# What to work on
The records below should be copied in full, exactly as shown.

BEGIN Supplied data

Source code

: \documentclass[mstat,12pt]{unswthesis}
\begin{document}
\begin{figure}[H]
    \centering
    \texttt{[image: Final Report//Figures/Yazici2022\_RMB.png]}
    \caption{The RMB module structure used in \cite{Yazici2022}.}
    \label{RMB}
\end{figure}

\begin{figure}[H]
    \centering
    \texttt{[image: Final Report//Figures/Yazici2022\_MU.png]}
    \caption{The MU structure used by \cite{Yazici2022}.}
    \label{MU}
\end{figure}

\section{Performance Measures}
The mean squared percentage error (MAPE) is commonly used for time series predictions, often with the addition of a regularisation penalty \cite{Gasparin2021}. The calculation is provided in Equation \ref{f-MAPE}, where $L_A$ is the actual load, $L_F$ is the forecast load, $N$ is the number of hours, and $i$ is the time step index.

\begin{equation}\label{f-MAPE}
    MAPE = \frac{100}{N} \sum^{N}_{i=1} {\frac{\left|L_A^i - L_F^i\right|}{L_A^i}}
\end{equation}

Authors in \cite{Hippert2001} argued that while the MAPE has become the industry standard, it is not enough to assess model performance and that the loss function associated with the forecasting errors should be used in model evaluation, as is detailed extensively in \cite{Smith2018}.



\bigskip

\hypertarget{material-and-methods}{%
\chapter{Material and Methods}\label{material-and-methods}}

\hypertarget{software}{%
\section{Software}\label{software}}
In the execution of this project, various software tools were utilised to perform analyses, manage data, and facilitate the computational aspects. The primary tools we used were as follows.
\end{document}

END Supplied data

# Exercise output
Source code

: \documentclass[mstat,12pt]{unswthesis}
\begin{document}
\begin{figure}[H]
    \centering
    \texttt{[image: Final Report//Figures/Yazici2022\_RMB.png]}
    \caption{The RMB module structure used in \cite{Yazici2022}.}
    \label{RMB}
\end{figure}

\begin{figure}[H]
    \centering
    \texttt{[image: Final Report//Figures/Yazici2022\_MU.png]}
    \caption{The MU structure used by \cite{Yazici2022}.}
    \label{MU}
\end{figure}

\section{Performance Measures}
The mean squared percentage error (MAPE) is commonly used for time series predictions, often with the addition of a regularisation penalty \cite{Gasparin2021}. The calculation is provided in Equation \ref{f-MAPE}, where $L_A$ is the actual load, $L_F$ is the forecast load, $N$ is the number of hours, and $i$ is the time step index.

\begin{equation}\label{f-MAPE}
    MAPE = \frac{100}{N} \sum^{N}_{i=1} {\frac{\left|L_A^i - L_F^i\right|}{L_A^i}}
\end{equation}

Authors in \cite{Hippert2001} argued that while the MAPE has become the industry standard, it is not enough to assess model performance and that the loss function associated with the forecasting errors should be used in model evaluation, as is detailed extensively in \cite{Smith2018}.



\bigskip

\hypertarget{material-and-methods}{%
\chapter{Material and Methods}\label{material-and-methods}}

\hypertarget{software}{%
\section{Software}\label{software}}
In the execution of this project, various software tools were utilised to perform analyses, manage data, and facilitate the computational aspects. The primary tools we used were as follows.
\end{document}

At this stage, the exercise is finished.